• Stored data entries:
════

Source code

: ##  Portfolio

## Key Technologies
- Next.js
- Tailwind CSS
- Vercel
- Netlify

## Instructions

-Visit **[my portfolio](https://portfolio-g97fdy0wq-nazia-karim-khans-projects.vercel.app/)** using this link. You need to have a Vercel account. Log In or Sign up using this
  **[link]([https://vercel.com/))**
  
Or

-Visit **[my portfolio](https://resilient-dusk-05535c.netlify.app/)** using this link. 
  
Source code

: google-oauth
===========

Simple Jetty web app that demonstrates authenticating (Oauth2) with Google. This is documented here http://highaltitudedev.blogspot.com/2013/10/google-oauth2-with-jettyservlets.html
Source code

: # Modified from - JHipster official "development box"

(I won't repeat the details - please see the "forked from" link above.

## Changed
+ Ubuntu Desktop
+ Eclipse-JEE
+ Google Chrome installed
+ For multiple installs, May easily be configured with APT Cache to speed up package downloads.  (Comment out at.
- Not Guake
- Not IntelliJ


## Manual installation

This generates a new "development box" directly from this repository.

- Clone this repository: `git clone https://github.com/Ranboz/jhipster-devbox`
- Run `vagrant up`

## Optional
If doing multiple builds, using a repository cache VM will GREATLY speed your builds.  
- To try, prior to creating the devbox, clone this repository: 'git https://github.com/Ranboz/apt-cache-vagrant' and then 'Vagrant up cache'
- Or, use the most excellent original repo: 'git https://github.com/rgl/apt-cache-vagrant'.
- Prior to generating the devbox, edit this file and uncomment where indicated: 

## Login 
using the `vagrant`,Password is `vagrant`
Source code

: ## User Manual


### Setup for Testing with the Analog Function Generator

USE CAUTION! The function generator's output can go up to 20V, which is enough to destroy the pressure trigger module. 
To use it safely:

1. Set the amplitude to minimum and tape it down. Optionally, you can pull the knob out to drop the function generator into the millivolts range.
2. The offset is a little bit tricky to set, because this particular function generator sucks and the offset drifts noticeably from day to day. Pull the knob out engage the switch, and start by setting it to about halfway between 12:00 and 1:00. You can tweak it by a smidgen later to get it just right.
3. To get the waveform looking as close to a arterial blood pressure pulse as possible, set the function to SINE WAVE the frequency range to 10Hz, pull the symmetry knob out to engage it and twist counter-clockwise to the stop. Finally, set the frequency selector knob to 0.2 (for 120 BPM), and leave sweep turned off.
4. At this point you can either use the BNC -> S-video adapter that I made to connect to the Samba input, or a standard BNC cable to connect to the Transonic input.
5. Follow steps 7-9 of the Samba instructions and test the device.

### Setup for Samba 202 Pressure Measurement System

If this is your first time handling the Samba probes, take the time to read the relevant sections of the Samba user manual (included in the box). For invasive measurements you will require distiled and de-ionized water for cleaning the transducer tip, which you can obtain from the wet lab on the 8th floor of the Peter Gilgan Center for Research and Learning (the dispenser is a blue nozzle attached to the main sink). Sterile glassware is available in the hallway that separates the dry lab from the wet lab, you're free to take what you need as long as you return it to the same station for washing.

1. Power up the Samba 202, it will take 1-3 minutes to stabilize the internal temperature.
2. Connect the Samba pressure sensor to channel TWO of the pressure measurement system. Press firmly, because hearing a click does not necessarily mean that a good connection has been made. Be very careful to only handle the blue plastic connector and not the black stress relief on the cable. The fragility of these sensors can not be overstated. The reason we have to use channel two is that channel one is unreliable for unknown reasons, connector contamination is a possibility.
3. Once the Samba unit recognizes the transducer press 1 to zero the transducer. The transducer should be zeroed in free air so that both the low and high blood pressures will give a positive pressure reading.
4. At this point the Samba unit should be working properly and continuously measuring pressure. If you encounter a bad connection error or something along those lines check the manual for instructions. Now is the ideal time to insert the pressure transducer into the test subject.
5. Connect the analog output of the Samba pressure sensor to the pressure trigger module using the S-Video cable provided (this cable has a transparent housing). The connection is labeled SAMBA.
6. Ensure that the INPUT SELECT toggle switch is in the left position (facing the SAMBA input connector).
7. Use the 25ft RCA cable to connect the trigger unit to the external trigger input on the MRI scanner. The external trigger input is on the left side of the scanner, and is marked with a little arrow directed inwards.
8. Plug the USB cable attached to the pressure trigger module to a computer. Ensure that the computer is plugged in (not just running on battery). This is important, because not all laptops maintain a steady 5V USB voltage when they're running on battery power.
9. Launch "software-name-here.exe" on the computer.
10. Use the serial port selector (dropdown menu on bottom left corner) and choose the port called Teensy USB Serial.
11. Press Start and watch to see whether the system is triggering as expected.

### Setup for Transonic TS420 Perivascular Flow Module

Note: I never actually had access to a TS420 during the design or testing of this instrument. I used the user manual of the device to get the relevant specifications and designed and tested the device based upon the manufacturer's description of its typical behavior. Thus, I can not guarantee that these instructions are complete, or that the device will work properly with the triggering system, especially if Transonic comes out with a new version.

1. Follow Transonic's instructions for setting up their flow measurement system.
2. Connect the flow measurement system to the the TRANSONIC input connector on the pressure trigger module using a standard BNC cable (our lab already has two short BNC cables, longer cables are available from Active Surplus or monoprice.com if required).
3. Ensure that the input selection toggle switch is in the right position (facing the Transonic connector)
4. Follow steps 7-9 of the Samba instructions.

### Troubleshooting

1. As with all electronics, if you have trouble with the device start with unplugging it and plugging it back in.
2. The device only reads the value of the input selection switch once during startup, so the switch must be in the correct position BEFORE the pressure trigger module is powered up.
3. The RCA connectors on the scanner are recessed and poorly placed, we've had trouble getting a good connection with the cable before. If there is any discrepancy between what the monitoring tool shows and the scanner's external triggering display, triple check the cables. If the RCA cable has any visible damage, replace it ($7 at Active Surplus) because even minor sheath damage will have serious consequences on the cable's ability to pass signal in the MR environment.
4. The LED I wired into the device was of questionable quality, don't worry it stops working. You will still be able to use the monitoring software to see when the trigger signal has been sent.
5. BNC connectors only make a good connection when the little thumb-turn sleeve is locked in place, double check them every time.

════

Every record above should be copied exactly.

Source code

: ##  Portfolio

## Key Technologies
- Next.js
- Tailwind CSS
- Vercel
- Netlify

## Instructions

-Visit **[my portfolio](https://portfolio-g97fdy0wq-nazia-karim-khans-projects.vercel.app/)** using this link. You need to have a Vercel account. Log In or Sign up using this
  **[link]([https://vercel.com/))**
  
Or

-Visit **[my portfolio](https://resilient-dusk-05535c.netlify.app/)** using this link. 
  
Source code

: google-oauth
===========

Simple Jetty web app that demonstrates authenticating (Oauth2) with Google. This is documented here http://highaltitudedev.blogspot.com/2013/10/google-oauth2-with-jettyservlets.html
Source code

: # Modified from - JHipster official "development box"

(I won't repeat the details - please see the "forked from" link above.

## Changed
+ Ubuntu Desktop
+ Eclipse-JEE
+ Google Chrome installed
+ For multiple installs, May easily be configured with APT Cache to speed up package downloads.  (Comment out at.
- Not Guake
- Not IntelliJ


## Manual installation

This generates a new "development box" directly from this repository.

- Clone this repository: `git clone https://github.com/Ranboz/jhipster-devbox`
- Run `vagrant up`

## Optional
If doing multiple builds, using a repository cache VM will GREATLY speed your builds.  
- To try, prior to creating the devbox, clone this repository: 'git https://github.com/Ranboz/apt-cache-vagrant' and then 'Vagrant up cache'
- Or, use the most excellent original repo: 'git https://github.com/rgl/apt-cache-vagrant'.
- Prior to generating the devbox, edit this file and uncomment where indicated: 

## Login 
using the `vagrant`,Password is `vagrant`
Source code

: ## User Manual


### Setup for Testing with the Analog Function Generator

USE CAUTION! The function generator's output can go up to 20V, which is enough to destroy the pressure trigger module. 
To use it safely:

1. Set the amplitude to minimum and tape it down. Optionally, you can pull the knob out to drop the function generator into the millivolts range.
2. The offset is a little bit tricky to set, because this particular function generator sucks and the offset drifts noticeably from day to day. Pull the knob out engage the switch, and start by setting it to about halfway between 12:00 and 1:00. You can tweak it by a smidgen later to get it just right.
3. To get the waveform looking as close to a arterial blood pressure pulse as possible, set the function to SINE WAVE the frequency range to 10Hz, pull the symmetry knob out to engage it and twist counter-clockwise to the stop. Finally, set the frequency selector knob to 0.2 (for 120 BPM), and leave sweep turned off.
4. At this point you can either use the BNC -> S-video adapter that I made to connect to the Samba input, or a standard BNC cable to connect to the Transonic input.
5. Follow steps 7-9 of the Samba instructions and test the device.

### Setup for Samba 202 Pressure Measurement System

If this is your first time handling the Samba probes, take the time to read the relevant sections of the Samba user manual (included in the box). For invasive measurements you will require distiled and de-ionized water for cleaning the transducer tip, which you can obtain from the wet lab on the 8th floor of the Peter Gilgan Center for Research and Learning (the dispenser is a blue nozzle attached to the main sink). Sterile glassware is available in the hallway that separates the dry lab from the wet lab, you're free to take what you need as long as you return it to the same station for washing.

1. Power up the Samba 202, it will take 1-3 minutes to stabilize the internal temperature.
2. Connect the Samba pressure sensor to channel TWO of the pressure measurement system. Press firmly, because hearing a click does not necessarily mean that a good connection has been made. Be very careful to only handle the blue plastic connector and not the black stress relief on the cable. The fragility of these sensors can not be overstated. The reason we have to use channel two is that channel one is unreliable for unknown reasons, connector contamination is a possibility.
3. Once the Samba unit recognizes the transducer press 1 to zero the transducer. The transducer should be zeroed in free air so that both the low and high blood pressures will give a positive pressure reading.
4. At this point the Samba unit should be working properly and continuously measuring pressure. If you encounter a bad connection error or something along those lines check the manual for instructions. Now is the ideal time to insert the pressure transducer into the test subject.
5. Connect the analog output of the Samba pressure sensor to the pressure trigger module using the S-Video cable provided (this cable has a transparent housing). The connection is labeled SAMBA.
6. Ensure that the INPUT SELECT toggle switch is in the left position (facing the SAMBA input connector).
7. Use the 25ft RCA cable to connect the trigger unit to the external trigger input on the MRI scanner. The external trigger input is on the left side of the scanner, and is marked with a little arrow directed inwards.
8. Plug the USB cable attached to the pressure trigger module to a computer. Ensure that the computer is plugged in (not just running on battery). This is important, because not all laptops maintain a steady 5V USB voltage when they're running on battery power.
9. Launch "software-name-here.exe" on the computer.
10. Use the serial port selector (dropdown menu on bottom left corner) and choose the port called Teensy USB Serial.
11. Press Start and watch to see whether the system is triggering as expected.

### Setup for Transonic TS420 Perivascular Flow Module

Note: I never actually had access to a TS420 during the design or testing of this instrument. I used the user manual of the device to get the relevant specifications and designed and tested the device based upon the manufacturer's description of its typical behavior. Thus, I can not guarantee that these instructions are complete, or that the device will work properly with the triggering system, especially if Transonic comes out with a new version.

1. Follow Transonic's instructions for setting up their flow measurement system.
2. Connect the flow measurement system to the the TRANSONIC input connector on the pressure trigger module using a standard BNC cable (our lab already has two short BNC cables, longer cables are available from Active Surplus or monoprice.com if required).
3. Ensure that the input selection toggle switch is in the right position (facing the Transonic connector)
4. Follow steps 7-9 of the Samba instructions.

### Troubleshooting

1. As with all electronics, if you have trouble with the device start with unplugging it and plugging it back in.
2. The device only reads the value of the input selection switch once during startup, so the switch must be in the correct position BEFORE the pressure trigger module is powered up.
3. The RCA connectors on the scanner are recessed and poorly placed, we've had trouble getting a good connection with the cable before. If there is any discrepancy between what the monitoring tool shows and the scanner's external triggering display, triple check the cables. If the RCA cable has any visible damage, replace it ($7 at Active Surplus) because even minor sheath damage will have serious consequences on the cable's ability to pass signal in the MR environment.
4. The LED I wired into the device was of questionable quality, don't worry it stops working. You will still be able to use the monitoring software to see when the trigger signal has been sent.
5. BNC connectors only make a good connection when the little thumb-turn sleeve is locked in place, double check them every time.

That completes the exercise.